◆ Work to complete ◆
The required result is every line of the records that includes "click".

◆ Provided information ◆

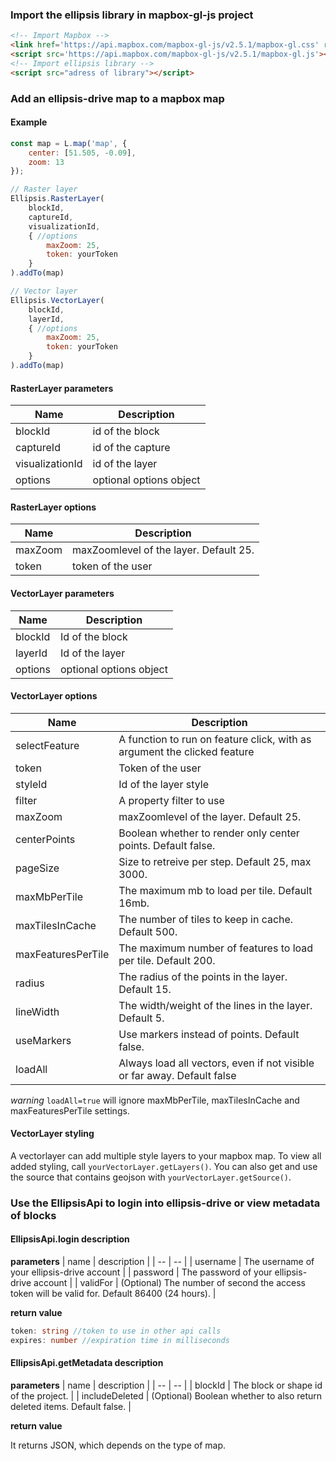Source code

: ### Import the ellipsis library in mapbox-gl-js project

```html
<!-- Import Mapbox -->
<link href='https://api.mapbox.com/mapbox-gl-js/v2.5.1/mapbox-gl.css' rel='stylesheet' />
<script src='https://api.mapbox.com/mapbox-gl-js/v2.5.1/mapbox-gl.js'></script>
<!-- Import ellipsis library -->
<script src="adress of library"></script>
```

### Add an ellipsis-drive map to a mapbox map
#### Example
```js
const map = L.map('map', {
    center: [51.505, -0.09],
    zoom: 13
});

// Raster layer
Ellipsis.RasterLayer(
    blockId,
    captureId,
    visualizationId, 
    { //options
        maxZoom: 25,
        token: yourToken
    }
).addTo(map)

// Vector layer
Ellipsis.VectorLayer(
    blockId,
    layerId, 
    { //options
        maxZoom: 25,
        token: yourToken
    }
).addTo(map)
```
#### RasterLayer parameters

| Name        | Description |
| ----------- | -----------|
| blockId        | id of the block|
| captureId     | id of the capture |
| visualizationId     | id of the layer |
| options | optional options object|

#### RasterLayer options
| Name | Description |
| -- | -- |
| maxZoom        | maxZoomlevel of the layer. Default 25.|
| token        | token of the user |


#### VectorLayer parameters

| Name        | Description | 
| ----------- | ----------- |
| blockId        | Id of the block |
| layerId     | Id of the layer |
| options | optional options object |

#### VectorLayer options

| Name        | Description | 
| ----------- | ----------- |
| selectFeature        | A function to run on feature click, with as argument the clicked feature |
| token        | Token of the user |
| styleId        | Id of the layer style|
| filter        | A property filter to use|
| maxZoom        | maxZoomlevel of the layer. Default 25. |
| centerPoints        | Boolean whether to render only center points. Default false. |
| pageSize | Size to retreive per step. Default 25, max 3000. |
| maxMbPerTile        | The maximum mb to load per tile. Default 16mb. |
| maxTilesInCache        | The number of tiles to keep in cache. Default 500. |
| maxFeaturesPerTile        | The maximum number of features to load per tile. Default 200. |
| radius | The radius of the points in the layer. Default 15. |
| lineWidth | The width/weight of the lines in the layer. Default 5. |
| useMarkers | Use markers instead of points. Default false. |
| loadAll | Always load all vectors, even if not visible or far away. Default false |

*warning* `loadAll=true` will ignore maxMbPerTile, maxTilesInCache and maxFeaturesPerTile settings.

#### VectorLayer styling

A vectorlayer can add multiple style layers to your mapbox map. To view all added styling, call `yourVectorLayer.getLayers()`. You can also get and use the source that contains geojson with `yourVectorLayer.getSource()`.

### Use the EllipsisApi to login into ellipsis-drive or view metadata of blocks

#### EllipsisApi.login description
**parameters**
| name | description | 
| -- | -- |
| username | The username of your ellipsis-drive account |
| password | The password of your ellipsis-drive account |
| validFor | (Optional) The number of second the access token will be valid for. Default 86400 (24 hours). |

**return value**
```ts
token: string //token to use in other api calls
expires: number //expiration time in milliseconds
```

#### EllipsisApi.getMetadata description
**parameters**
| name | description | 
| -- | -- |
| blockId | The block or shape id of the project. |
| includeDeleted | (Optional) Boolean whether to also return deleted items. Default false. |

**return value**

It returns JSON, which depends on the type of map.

--

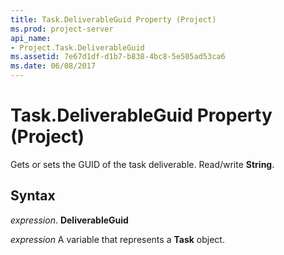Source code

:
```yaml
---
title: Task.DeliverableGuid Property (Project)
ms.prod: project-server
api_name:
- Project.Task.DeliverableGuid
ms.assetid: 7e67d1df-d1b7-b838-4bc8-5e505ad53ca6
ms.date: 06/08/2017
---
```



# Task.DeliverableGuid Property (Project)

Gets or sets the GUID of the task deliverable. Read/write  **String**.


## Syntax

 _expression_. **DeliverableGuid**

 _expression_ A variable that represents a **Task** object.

---

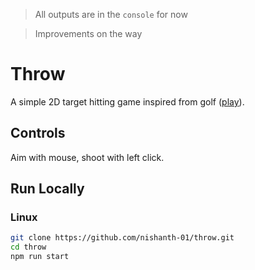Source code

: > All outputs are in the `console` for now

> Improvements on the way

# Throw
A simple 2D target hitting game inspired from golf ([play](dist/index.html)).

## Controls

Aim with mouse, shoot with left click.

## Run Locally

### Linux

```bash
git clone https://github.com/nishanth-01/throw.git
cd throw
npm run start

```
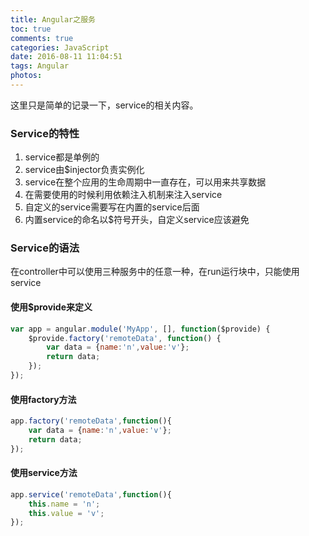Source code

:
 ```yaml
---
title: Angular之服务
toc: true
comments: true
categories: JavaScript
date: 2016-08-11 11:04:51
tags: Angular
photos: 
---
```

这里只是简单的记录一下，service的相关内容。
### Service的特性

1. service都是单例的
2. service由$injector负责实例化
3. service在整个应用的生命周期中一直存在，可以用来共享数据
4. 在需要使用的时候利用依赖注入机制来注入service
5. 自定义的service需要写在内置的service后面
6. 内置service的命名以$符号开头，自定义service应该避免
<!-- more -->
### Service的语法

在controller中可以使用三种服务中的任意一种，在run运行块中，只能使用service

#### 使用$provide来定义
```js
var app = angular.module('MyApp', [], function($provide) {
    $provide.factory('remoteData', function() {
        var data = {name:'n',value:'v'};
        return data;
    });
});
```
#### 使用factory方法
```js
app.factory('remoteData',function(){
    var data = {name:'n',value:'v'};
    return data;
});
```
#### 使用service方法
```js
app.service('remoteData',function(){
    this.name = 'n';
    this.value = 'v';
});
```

◆ Your solution ◆
| selectFeature        | A function to run on feature click, with as argument the clicked feature |
Aim with mouse, shoot with left click.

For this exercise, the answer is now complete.